Not only that, but men love women who love to love other women.


----------



## Bruno@MT (Apr 7, 2009)

I have to admit:
I love women. The world seems to be filled with beautiful women.
And I understand why women would love other women. Because I feel the same way.

But for the life of me, I can't figure out why women would love _men_.
What's to love about us? We are simply grown up kids, not anywhere near as attractive as most women, we don't understand women, don't share most of the interests...

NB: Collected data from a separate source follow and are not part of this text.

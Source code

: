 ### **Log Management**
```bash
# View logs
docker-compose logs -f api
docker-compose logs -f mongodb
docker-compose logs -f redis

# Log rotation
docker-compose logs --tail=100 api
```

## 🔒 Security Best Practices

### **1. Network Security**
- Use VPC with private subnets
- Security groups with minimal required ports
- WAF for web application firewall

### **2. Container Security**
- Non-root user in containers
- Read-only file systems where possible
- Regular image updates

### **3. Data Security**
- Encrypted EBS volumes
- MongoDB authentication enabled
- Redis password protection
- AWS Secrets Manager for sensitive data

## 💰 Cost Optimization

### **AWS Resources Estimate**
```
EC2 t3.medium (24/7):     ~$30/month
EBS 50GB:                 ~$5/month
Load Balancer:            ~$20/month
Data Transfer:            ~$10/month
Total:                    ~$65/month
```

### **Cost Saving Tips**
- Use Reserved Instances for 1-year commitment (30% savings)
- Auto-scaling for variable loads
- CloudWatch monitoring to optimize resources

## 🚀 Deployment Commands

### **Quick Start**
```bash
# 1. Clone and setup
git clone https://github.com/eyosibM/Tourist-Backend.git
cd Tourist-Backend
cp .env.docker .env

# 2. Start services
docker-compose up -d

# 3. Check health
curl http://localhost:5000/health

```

I am not complaining of course . I just don't get it.


----------



## morph4me (Apr 7, 2009)

Bruno@MT said:


> I have to admit:
> I love women. The world seems to be filled with beautiful women.
> And I understand why women would love other women. Because I feel the same way.
> 
> ...


 

I gave up trying to understand women long ago, I've got a better chance of walking on the moon. Don't try to understand it, it just makes your head hurt, just enjoy it.


----------



## jim777 (Apr 7, 2009)

Jade Tigress said:


> SHOES!



This made me laugh out loud  Women rule, no question!


----------



## crushing (Apr 7, 2009)

jim777 said:


> This made me laugh out loud  Women rule, no question!


 
Simply:  Women rule, men drool.


----------



## Tames D (Apr 7, 2009)

Women are like Kenpo. There is a tendency for us to over analyze them.


----------



## teekin (Apr 9, 2009)

Bruno@MT said:


> I have to admit:
> I love women. The world seems to be filled with beautiful women.
> And I understand why women would love other women. Because I feel the same way.
> 
> ...



What's to Love about Men?!? The list is long. A room full of sweaty BJJ guys is like a room full of 5 year olds pumped up on Captain Crunch and testosterone. It can't get any more fun.  Shoulders!!!!:inlove: Some of you taste as good as you look-vampfeed-. Masculine is GOOD! As I said, the list just keeps going............... I like men, alot.
lori


----------



## Bruno@MT (Apr 10, 2009)

Grendel308 said:


> What's to Love about Men?!? The list is long. A room full of sweaty BJJ guys is like a room full of 5 year olds pumped up on Captain Crunch and testosterone. It can't get any more fun.  Shoulders!!!!:inlove: Some of you taste as good as you look-vampfeed-. Masculine is GOOD! As I said, the list just keeps going............... I like men, alot.
> lori



Well I am certainly not going to argue. I am glad you (as a group in general) do. On behalf of the men: thank you very much. :asian: We love you.


----------



## Jade Tigress (Apr 10, 2009)

Grendel308 said:


> What's to Love about Men?!? The list is long. A room full of sweaty BJJ guys is like a room full of 5 year olds pumped up on Captain Crunch and testosterone. It can't get any more fun.  Shoulders!!!!:inlove: Some of you taste as good as you look-vampfeed-. Masculine is GOOD! As I said, the list just keeps going............... I like men, alot.
> lori



Here here Lori! I love men. :asian:


----------



## girlbug2 (Apr 10, 2009)

Men are delicious. A well developed torso is a thing of beauty. A nice rich baritone makes me all squishy inside. Sometimes men smell really good. 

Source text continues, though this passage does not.